Будь Карл Великий лет на тридцать моложе, он, пожалуй, не принял бы предложений Константинополя с такой готовностью; но он уже был стар и устал, и проблема раздела собственной империи между уцелевшими на тот момент наследниками заботила его куда больше, чем дальнейшая территориальная экспансия. Он всегда утверждал, что возведение в императорский сан стало для него неожиданностью. В любом случае эта высокая честь определенно его смущала, и он старательно воздерживался от каких бы то ни было агрессивных планов в отношении Восточной империи. Все, чего он желал от Византии, – чтобы та признала его императорский титул; в свете этого дружба с собратом-императором Никифором была пределом его мечтаний, и отказаться ради нее от притязаний на Венецию было не жаль.

Договор между двумя империями, согласованный весной 811 г. (хотя вступивший в силу лишь три года спустя, потому что и Карл Великий, и Никифор умерли, не успев его утвердить), предоставил обеим сторонам именно то, в чем они нуждались, но за известную цену. Франки получили признание своего имперского статуса, а для византийцев отказ Карла Великого от любых притязаний на Венецию означал не только сохранение сюзеренитета над провинцией, но и уверенность в том, что главная морская сила Адриатики не обратится против них. Приобретения с обеих сторон сопровождались взаимными уступками, и только Венеция выиграла от этого договора безусловно, ничего не отдав взамен. Отныне она могла наслаждаться всеми преимуществами (отчасти политическими, но в первую очередь культурными и торговыми), какие давал статус византийской провинции, не поступаясь при этом своей независимостью ни на йоту. В следующие годы и десятилетия венецианские дожи оставались – с юридической точки зрения – византийскими чиновниками, а значит, носили столь любезные их сердцу византийские титулы и временами могли даже рассчитывать на византийское золото. Но при этом они были венецианцами в полной мере – и избранниками венецианского народа, а Восточная империя никогда больше не пыталась сколько-нибудь серьезно вмешаться во внутренние дела республики, которую они возглавляли. Проводить далеко идущие исторические параллели всегда рискованно, тем более когда речь идет о явлениях, столь далеких друг от друга и во времени, и по духу; но, представляя себе отношения между Венецией и Константинополем, установившиеся на добрых двести лет после заключения договора, все же трудно не сравнивать их с положением, в котором сейчас находятся страны Содружества наций по отношению к Соединенному Королевству.

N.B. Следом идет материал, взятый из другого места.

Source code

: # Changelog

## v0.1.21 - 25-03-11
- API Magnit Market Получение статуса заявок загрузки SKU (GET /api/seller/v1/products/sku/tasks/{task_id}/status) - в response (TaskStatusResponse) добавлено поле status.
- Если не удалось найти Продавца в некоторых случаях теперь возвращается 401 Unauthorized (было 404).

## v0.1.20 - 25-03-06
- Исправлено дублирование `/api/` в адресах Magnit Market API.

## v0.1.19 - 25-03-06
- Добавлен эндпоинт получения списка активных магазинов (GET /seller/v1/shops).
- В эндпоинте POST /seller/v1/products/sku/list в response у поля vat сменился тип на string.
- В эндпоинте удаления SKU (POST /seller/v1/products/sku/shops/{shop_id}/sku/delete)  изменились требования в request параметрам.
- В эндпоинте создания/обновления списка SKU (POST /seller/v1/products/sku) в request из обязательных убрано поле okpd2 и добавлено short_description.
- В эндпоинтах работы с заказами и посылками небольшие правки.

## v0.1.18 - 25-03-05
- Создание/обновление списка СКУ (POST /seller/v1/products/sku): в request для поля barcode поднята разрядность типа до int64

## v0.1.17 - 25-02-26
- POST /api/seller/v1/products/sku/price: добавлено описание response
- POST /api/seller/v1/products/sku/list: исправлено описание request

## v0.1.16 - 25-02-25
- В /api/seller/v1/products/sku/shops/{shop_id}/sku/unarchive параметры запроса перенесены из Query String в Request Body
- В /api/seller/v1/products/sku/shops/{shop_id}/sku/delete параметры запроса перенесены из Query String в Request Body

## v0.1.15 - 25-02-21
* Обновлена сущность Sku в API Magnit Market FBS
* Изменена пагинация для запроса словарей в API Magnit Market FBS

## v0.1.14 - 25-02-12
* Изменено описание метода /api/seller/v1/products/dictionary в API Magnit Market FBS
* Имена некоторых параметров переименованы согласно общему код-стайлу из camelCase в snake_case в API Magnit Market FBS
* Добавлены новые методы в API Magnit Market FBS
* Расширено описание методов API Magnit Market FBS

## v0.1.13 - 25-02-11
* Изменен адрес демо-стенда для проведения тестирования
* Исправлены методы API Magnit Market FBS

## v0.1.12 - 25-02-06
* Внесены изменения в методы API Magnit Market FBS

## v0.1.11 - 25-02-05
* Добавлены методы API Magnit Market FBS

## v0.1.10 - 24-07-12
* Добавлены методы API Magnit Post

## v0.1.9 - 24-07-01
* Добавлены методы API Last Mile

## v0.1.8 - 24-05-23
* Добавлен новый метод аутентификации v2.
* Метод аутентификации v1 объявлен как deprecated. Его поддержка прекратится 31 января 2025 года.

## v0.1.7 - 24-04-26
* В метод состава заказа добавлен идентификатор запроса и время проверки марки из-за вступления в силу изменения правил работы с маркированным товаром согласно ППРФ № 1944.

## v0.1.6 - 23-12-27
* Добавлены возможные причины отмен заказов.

Появились и другие преимущества. Pax Nicephori, «Нисефорский мир», как его стали называть в честь императора Никифора, отмежевал Венецию от остальной Италии и тем самым – очень своевременно! – уберег ее от потрясений, которые вскоре преобразили политический пейзаж полуострова, да и большей части всей Западной Европы. Благодаря связям с Византией республика словно не заметила ни распространения феодальной системы, ни возникновения коммунальных правительств, позднее установившихся в Ломбардии и Тоскане, ни бесконечной войны между гвельфами и гибеллинами, которая, пусть и с перерывами, тянулась в той или иной форме почти до самого конца республики. Парадоксально, и все же факт: покорившись Восточной империи, Венеция тем самым обеспечила себе независимость и грядущее величие.

3

Возникновение города

(811–900)

«…И Варнава, взяв Марка, отплыл в Кипр». Если бы дух пророчества вошел в его сердце, когда берега Азии скрылись из виду, то как бы изумился этот слабый ученик (тот самый, что озирался назад, возложив руку на плуг, и потому был сочтен недостойным споспешествовать первейшему из поборников Христовых)[19 - Деян. 15: 39; Лк. 9: 62 (парафраз); далее имеется в виду, что апостол Петр не предложил Марку разделить с ним его служение (Деян. 12). – Прим. перев.], узнав о том, что символом его среди людей в грядущие века станет лев!..

    Рёскин. Камни Венеции

Лагуна вернулась к мирной жизни, и дож Аньелло смог полностью сосредоточиться на новой проблеме – ничуть не менее сложной и пугающей, чем та, с которой он только что справился. Острова Риальто, плоские и подверженные частым затоплениям, были слишком маленькими и болотистыми, чтобы принять наплыв новых поселенцев. Чтобы обустроить на них столицу, достойную растущей республики, их следовало укрепить, осушить и, насколько позволяли тогдашние примитивные методы мелиорации, расширить. Кроме того, следовало оградить их от морской стихии, потому что лиди – отмели на границе с открытым морем – оказались на поверку не слишком надежной защитой. Для решения этих задач дож назначил комиссию из трех человек. Николо Ардизонио он поручил укрепить лиди, при необходимости снабжая их искусственными подпорками; Лоренцо Алимпато – проложить каналы, укрепить берега островов и подготовить строительные площадки, а ответственность за само строительство возложил на своего родственника Пьетро Традонико.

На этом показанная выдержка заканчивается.